*Records for this exercise*:
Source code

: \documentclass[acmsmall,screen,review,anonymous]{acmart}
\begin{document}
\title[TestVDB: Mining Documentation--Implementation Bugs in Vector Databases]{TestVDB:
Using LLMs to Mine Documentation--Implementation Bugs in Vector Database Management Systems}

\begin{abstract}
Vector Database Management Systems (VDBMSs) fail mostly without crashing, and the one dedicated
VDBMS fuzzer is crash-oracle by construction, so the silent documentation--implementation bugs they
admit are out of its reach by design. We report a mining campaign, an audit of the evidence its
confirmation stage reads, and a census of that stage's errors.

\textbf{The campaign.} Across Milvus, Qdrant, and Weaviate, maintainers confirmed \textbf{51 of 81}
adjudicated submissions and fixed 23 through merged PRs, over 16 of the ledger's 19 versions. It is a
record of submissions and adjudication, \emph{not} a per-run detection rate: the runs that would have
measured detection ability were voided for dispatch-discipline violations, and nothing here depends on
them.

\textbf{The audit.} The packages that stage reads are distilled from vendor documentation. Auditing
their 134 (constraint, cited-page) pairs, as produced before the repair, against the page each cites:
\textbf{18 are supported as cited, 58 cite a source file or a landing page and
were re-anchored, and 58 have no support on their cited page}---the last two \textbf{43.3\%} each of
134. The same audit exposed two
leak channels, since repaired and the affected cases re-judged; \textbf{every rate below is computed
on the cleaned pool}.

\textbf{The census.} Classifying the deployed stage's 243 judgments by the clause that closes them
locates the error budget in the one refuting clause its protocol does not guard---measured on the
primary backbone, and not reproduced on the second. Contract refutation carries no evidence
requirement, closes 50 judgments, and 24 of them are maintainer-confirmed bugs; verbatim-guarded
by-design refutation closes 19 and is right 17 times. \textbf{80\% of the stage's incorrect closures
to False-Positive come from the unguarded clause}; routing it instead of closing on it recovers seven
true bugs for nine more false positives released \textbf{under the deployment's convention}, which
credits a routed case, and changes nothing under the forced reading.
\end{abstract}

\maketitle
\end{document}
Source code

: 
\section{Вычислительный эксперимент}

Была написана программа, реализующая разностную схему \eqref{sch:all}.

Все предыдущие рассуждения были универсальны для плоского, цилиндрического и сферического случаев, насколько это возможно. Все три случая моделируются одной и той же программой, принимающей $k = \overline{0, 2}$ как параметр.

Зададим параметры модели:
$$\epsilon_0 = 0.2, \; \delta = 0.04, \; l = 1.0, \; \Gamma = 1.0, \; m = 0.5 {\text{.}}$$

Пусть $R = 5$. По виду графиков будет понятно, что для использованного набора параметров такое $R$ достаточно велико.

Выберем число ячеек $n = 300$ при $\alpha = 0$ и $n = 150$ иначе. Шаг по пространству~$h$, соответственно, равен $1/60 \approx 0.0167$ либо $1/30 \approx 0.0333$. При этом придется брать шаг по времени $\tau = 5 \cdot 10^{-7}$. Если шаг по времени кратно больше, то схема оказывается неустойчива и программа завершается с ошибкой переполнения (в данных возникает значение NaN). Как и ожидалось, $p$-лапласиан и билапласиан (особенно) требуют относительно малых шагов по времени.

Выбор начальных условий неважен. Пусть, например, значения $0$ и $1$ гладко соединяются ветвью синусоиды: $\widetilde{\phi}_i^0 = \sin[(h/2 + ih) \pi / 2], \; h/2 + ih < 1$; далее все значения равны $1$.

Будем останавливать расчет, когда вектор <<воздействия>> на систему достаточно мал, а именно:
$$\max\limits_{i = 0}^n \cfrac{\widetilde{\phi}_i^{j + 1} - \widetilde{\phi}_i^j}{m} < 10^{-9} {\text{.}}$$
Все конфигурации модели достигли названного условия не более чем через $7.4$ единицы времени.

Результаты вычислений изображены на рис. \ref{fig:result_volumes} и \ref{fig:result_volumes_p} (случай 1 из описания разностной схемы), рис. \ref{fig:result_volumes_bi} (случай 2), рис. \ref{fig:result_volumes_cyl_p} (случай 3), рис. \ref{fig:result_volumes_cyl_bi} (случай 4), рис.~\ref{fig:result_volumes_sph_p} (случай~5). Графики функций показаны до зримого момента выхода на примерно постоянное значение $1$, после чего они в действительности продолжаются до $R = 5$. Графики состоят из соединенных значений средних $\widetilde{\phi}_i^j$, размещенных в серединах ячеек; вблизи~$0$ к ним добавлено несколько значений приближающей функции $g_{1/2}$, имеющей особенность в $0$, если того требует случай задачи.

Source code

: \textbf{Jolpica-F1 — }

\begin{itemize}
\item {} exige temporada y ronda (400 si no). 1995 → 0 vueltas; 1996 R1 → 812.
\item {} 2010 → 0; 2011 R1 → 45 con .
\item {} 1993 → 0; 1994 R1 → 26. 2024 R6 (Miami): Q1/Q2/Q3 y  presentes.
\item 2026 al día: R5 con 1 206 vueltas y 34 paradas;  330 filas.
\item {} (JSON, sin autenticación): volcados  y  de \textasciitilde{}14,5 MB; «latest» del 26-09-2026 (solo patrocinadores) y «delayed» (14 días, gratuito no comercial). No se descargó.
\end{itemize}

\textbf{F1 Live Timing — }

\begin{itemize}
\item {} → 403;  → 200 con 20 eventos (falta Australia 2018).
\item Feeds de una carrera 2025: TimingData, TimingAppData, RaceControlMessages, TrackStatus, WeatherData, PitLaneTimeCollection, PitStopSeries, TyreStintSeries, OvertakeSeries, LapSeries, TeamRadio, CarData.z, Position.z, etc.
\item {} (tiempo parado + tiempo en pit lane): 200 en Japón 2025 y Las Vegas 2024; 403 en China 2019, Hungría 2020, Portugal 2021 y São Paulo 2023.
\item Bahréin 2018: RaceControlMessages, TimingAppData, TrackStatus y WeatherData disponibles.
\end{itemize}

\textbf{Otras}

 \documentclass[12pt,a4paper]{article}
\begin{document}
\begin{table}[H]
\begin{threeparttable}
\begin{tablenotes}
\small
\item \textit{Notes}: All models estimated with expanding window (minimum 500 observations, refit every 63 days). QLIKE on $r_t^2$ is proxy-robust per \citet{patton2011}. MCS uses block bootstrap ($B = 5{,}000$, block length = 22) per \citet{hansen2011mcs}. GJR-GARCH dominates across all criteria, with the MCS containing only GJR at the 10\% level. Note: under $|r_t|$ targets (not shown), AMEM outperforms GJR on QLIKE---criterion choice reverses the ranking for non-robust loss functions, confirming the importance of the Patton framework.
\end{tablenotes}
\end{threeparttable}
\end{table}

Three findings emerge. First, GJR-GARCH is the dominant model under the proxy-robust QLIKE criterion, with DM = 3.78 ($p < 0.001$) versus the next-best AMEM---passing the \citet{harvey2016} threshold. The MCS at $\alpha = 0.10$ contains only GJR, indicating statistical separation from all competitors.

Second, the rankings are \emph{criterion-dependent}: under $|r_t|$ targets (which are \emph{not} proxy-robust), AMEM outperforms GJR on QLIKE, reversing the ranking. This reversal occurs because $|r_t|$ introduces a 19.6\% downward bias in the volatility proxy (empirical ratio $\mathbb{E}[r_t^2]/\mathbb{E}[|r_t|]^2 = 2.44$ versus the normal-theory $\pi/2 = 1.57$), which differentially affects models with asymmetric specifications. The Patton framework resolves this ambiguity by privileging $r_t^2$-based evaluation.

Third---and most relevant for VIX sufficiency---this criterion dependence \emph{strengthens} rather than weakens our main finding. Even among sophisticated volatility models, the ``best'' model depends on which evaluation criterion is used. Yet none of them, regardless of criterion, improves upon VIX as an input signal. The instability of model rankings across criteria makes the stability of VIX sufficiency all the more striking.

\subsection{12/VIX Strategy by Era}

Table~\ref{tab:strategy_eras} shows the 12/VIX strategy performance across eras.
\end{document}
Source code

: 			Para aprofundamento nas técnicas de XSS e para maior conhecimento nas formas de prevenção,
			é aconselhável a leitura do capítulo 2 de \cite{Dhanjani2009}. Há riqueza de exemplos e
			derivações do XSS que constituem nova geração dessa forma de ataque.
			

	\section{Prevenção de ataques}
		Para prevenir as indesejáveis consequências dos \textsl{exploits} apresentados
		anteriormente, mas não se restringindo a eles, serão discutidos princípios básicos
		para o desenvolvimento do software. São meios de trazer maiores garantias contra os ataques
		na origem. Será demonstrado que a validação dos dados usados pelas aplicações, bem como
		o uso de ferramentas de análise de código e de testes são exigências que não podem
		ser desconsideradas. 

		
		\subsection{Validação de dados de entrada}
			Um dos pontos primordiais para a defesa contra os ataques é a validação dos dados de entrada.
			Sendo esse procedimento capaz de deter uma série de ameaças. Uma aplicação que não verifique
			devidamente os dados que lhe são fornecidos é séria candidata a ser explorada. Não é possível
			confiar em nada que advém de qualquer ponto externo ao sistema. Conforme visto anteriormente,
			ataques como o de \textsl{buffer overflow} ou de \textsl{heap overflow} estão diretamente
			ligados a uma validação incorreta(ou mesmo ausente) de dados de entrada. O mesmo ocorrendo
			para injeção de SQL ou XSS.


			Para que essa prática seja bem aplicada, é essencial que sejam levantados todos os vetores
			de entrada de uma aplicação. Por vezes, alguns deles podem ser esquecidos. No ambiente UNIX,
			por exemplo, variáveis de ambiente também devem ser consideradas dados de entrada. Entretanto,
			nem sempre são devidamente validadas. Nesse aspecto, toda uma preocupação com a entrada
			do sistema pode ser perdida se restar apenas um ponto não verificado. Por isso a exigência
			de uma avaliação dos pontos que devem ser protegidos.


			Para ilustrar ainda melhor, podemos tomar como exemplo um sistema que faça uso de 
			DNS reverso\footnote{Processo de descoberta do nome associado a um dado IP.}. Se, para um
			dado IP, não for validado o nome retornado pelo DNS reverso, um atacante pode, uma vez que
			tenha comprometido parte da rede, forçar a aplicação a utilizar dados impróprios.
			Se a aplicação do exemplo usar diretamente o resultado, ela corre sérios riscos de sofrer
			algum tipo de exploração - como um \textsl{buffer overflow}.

*Instructions for the task*: In the listing above, find the line containing "derivações do XSS" and the line containing "anteriormente, mas não", then repeat those two lines and everything between them exactly.

*Output*:
			derivações do XSS que constituem nova geração dessa forma de ataque.
			

	\section{Prevenção de ataques}
		Para prevenir as indesejáveis consequências dos \textsl{exploits} apresentados
		anteriormente, mas não se restringindo a eles, serão discutidos princípios básicos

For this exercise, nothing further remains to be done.